(Your assignment):
Whenever a picture appears, omit it, and set down everything else in the records exactly.

(Records supplied):
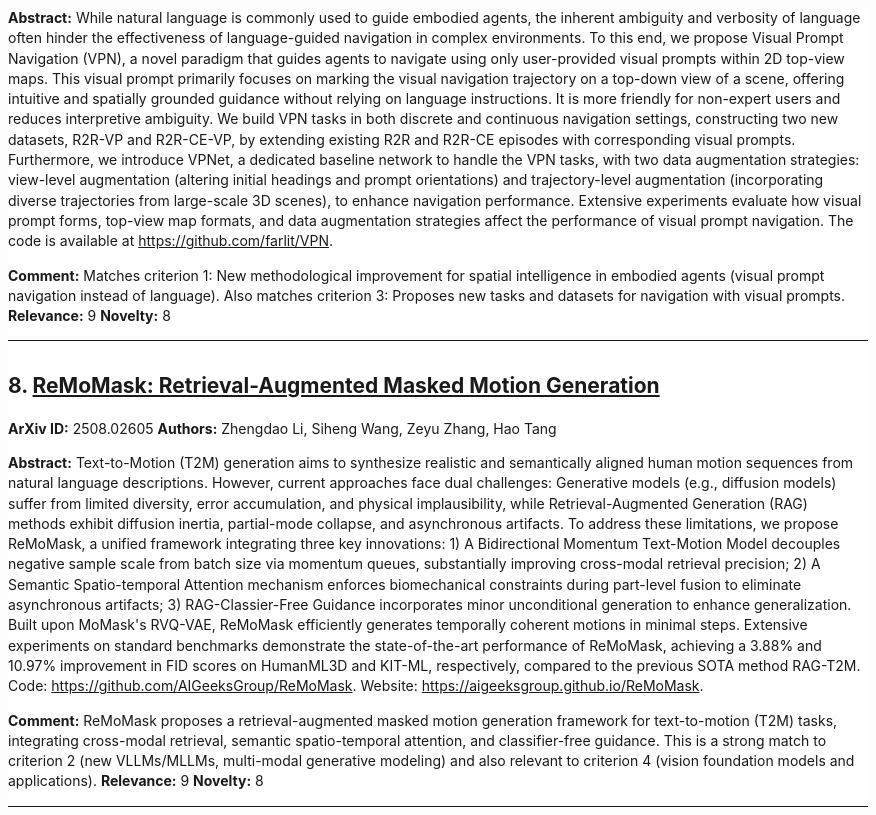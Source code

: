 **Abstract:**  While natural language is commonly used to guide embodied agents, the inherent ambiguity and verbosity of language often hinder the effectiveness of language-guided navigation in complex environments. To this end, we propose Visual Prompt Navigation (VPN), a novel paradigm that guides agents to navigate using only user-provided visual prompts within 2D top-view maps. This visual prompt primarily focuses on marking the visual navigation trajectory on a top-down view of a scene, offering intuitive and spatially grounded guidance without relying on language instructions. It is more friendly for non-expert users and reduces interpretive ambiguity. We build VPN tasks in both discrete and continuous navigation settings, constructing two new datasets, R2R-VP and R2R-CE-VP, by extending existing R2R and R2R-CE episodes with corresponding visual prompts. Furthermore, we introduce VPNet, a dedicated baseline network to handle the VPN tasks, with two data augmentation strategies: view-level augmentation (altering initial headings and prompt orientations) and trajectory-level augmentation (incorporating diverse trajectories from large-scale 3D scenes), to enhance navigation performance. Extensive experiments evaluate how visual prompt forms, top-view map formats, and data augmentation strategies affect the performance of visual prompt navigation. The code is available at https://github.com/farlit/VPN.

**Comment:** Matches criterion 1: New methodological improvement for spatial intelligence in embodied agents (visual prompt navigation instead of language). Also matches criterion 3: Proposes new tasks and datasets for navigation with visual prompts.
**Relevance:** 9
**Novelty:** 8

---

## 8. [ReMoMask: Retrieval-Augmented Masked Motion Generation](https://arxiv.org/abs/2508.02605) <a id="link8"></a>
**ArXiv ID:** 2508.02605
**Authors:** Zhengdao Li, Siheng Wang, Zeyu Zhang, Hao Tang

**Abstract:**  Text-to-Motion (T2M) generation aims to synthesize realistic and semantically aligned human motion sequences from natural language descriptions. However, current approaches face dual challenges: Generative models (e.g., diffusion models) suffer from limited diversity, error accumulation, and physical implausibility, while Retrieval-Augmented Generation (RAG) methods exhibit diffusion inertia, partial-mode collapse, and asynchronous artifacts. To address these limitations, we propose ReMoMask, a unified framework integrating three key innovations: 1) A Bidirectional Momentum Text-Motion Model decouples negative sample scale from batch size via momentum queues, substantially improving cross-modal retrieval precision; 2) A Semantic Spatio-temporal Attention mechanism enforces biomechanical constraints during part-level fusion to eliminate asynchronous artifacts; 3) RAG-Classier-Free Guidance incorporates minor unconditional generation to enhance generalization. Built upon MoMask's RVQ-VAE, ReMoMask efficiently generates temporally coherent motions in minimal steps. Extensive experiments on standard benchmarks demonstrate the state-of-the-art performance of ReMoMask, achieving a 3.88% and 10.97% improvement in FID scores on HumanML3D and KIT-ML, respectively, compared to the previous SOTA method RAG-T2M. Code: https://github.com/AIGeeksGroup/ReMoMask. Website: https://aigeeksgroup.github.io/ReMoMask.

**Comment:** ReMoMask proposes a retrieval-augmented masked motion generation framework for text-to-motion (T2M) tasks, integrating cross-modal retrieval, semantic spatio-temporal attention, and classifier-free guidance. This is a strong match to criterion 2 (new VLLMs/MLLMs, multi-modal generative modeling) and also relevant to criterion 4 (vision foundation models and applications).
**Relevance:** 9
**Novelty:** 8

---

(Reply to the task):
Source code

: **Abstract:**  While natural language is commonly used to guide embodied agents, the inherent ambiguity and verbosity of language often hinder the effectiveness of language-guided navigation in complex environments. To this end, we propose Visual Prompt Navigation (VPN), a novel paradigm that guides agents to navigate using only user-provided visual prompts within 2D top-view maps. This visual prompt primarily focuses on marking the visual navigation trajectory on a top-down view of a scene, offering intuitive and spatially grounded guidance without relying on language instructions. It is more friendly for non-expert users and reduces interpretive ambiguity. We build VPN tasks in both discrete and continuous navigation settings, constructing two new datasets, R2R-VP and R2R-CE-VP, by extending existing R2R and R2R-CE episodes with corresponding visual prompts. Furthermore, we introduce VPNet, a dedicated baseline network to handle the VPN tasks, with two data augmentation strategies: view-level augmentation (altering initial headings and prompt orientations) and trajectory-level augmentation (incorporating diverse trajectories from large-scale 3D scenes), to enhance navigation performance. Extensive experiments evaluate how visual prompt forms, top-view map formats, and data augmentation strategies affect the performance of visual prompt navigation. The code is available at https://github.com/farlit/VPN.

**Comment:** Matches criterion 1: New methodological improvement for spatial intelligence in embodied agents (visual prompt navigation instead of language). Also matches criterion 3: Proposes new tasks and datasets for navigation with visual prompts.
**Relevance:** 9
**Novelty:** 8

---

## 8. [ReMoMask: Retrieval-Augmented Masked Motion Generation](https://arxiv.org/abs/2508.02605) <a id="link8"></a>
**ArXiv ID:** 2508.02605
**Authors:** Zhengdao Li, Siheng Wang, Zeyu Zhang, Hao Tang

**Abstract:**  Text-to-Motion (T2M) generation aims to synthesize realistic and semantically aligned human motion sequences from natural language descriptions. However, current approaches face dual challenges: Generative models (e.g., diffusion models) suffer from limited diversity, error accumulation, and physical implausibility, while Retrieval-Augmented Generation (RAG) methods exhibit diffusion inertia, partial-mode collapse, and asynchronous artifacts. To address these limitations, we propose ReMoMask, a unified framework integrating three key innovations: 1) A Bidirectional Momentum Text-Motion Model decouples negative sample scale from batch size via momentum queues, substantially improving cross-modal retrieval precision; 2) A Semantic Spatio-temporal Attention mechanism enforces biomechanical constraints during part-level fusion to eliminate asynchronous artifacts; 3) RAG-Classier-Free Guidance incorporates minor unconditional generation to enhance generalization. Built upon MoMask's RVQ-VAE, ReMoMask efficiently generates temporally coherent motions in minimal steps. Extensive experiments on standard benchmarks demonstrate the state-of-the-art performance of ReMoMask, achieving a 3.88% and 10.97% improvement in FID scores on HumanML3D and KIT-ML, respectively, compared to the previous SOTA method RAG-T2M. Code: https://github.com/AIGeeksGroup/ReMoMask. Website: https://aigeeksgroup.github.io/ReMoMask.

**Comment:** ReMoMask proposes a retrieval-augmented masked motion generation framework for text-to-motion (T2M) tasks, integrating cross-modal retrieval, semantic spatio-temporal attention, and classifier-free guidance. This is a strong match to criterion 2 (new VLLMs/MLLMs, multi-modal generative modeling) and also relevant to criterion 4 (vision foundation models and applications).
**Relevance:** 9
**Novelty:** 8

---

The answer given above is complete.